■ WHAT IS EXPECTED:
Every entry needs to be given again exactly as it reads.

MATERIAL SUPPLIED START

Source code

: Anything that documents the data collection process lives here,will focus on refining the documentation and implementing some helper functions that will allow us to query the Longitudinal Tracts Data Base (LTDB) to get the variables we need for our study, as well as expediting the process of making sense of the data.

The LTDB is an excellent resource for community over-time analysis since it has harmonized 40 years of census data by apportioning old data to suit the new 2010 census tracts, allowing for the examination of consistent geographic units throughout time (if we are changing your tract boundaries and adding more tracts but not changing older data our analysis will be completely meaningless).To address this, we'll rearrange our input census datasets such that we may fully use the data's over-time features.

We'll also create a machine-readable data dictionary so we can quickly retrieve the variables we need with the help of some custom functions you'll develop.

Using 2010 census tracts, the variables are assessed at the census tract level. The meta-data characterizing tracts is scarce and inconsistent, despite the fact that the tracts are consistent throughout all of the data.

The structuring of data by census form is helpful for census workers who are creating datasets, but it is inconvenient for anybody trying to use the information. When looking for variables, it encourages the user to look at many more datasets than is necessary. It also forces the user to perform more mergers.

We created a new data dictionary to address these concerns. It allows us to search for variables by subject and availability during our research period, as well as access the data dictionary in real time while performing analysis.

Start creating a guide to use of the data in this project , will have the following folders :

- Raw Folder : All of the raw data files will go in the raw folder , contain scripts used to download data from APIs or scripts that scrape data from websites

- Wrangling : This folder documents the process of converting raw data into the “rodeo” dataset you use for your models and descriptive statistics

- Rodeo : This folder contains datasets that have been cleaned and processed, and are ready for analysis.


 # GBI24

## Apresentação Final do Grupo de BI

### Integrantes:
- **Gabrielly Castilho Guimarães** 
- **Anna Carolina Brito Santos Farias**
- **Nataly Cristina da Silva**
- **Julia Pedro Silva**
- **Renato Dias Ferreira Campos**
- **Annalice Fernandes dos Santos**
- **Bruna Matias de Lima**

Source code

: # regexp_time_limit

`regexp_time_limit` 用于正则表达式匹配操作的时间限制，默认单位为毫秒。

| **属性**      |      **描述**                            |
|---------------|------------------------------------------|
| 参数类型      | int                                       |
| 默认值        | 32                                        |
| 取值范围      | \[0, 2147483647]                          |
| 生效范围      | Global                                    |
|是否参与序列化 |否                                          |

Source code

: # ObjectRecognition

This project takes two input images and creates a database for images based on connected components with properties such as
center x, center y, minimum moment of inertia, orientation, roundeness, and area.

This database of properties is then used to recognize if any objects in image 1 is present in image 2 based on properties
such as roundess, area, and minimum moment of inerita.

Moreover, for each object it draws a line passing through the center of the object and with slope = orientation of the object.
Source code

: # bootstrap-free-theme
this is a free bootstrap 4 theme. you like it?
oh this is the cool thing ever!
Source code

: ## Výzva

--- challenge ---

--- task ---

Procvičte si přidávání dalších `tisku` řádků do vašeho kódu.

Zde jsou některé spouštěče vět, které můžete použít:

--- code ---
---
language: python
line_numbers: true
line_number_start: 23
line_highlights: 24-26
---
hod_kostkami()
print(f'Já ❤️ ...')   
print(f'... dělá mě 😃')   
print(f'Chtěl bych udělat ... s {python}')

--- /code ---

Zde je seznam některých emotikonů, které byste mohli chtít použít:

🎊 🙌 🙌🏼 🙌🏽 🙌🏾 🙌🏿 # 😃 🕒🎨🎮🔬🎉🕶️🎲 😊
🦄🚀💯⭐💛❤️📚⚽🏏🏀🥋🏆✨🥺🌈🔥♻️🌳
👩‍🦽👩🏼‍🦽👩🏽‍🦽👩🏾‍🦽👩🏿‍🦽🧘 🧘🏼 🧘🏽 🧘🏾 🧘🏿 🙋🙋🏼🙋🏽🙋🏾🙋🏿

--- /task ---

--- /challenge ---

MATERIAL SUPPLIED END

■ EXERCISE RESPONSE:
Source code

: Anything that documents the data collection process lives here,will focus on refining the documentation and implementing some helper functions that will allow us to query the Longitudinal Tracts Data Base (LTDB) to get the variables we need for our study, as well as expediting the process of making sense of the data.

The LTDB is an excellent resource for community over-time analysis since it has harmonized 40 years of census data by apportioning old data to suit the new 2010 census tracts, allowing for the examination of consistent geographic units throughout time (if we are changing your tract boundaries and adding more tracts but not changing older data our analysis will be completely meaningless).To address this, we'll rearrange our input census datasets such that we may fully use the data's over-time features.

We'll also create a machine-readable data dictionary so we can quickly retrieve the variables we need with the help of some custom functions you'll develop.

Using 2010 census tracts, the variables are assessed at the census tract level. The meta-data characterizing tracts is scarce and inconsistent, despite the fact that the tracts are consistent throughout all of the data.

The structuring of data by census form is helpful for census workers who are creating datasets, but it is inconvenient for anybody trying to use the information. When looking for variables, it encourages the user to look at many more datasets than is necessary. It also forces the user to perform more mergers.

We created a new data dictionary to address these concerns. It allows us to search for variables by subject and availability during our research period, as well as access the data dictionary in real time while performing analysis.

Start creating a guide to use of the data in this project , will have the following folders :

- Raw Folder : All of the raw data files will go in the raw folder , contain scripts used to download data from APIs or scripts that scrape data from websites

- Wrangling : This folder documents the process of converting raw data into the “rodeo” dataset you use for your models and descriptive statistics

- Rodeo : This folder contains datasets that have been cleaned and processed, and are ready for analysis.


 # GBI24

## Apresentação Final do Grupo de BI

### Integrantes:
- **Gabrielly Castilho Guimarães** 
- **Anna Carolina Brito Santos Farias**
- **Nataly Cristina da Silva**
- **Julia Pedro Silva**
- **Renato Dias Ferreira Campos**
- **Annalice Fernandes dos Santos**
- **Bruna Matias de Lima**

Source code

: # regexp_time_limit

`regexp_time_limit` 用于正则表达式匹配操作的时间限制，默认单位为毫秒。

| **属性**      |      **描述**                            |
|---------------|------------------------------------------|
| 参数类型      | int                                       |
| 默认值        | 32                                        |
| 取值范围      | \[0, 2147483647]                          |
| 生效范围      | Global                                    |
|是否参与序列化 |否                                          |

Source code

: # ObjectRecognition

This project takes two input images and creates a database for images based on connected components with properties such as
center x, center y, minimum moment of inertia, orientation, roundeness, and area.

This database of properties is then used to recognize if any objects in image 1 is present in image 2 based on properties
such as roundess, area, and minimum moment of inerita.

Moreover, for each object it draws a line passing through the center of the object and with slope = orientation of the object.
Source code

: # bootstrap-free-theme
this is a free bootstrap 4 theme. you like it?
oh this is the cool thing ever!
Source code

: ## Výzva

--- challenge ---

--- task ---

Procvičte si přidávání dalších `tisku` řádků do vašeho kódu.

Zde jsou některé spouštěče vět, které můžete použít:

--- code ---
---
language: python
line_numbers: true
line_number_start: 23
line_highlights: 24-26
---
hod_kostkami()
print(f'Já ❤️ ...')   
print(f'... dělá mě 😃')   
print(f'Chtěl bych udělat ... s {python}')

--- /code ---

Zde je seznam některých emotikonů, které byste mohli chtít použít:

🎊 🙌 🙌🏼 🙌🏽 🙌🏾 🙌🏿 # 😃 🕒🎨🎮🔬🎉🕶️🎲 😊
🦄🚀💯⭐💛❤️📚⚽🏏🏀🥋🏆✨🥺🌈🔥♻️🌳
👩‍🦽👩🏼‍🦽👩🏽‍🦽👩🏾‍🦽👩🏿‍🦽🧘 🧘🏼 🧘🏽 🧘🏾 🧘🏿 🙋🙋🏼🙋🏽🙋🏾🙋🏿

--- /task ---

--- /challenge ---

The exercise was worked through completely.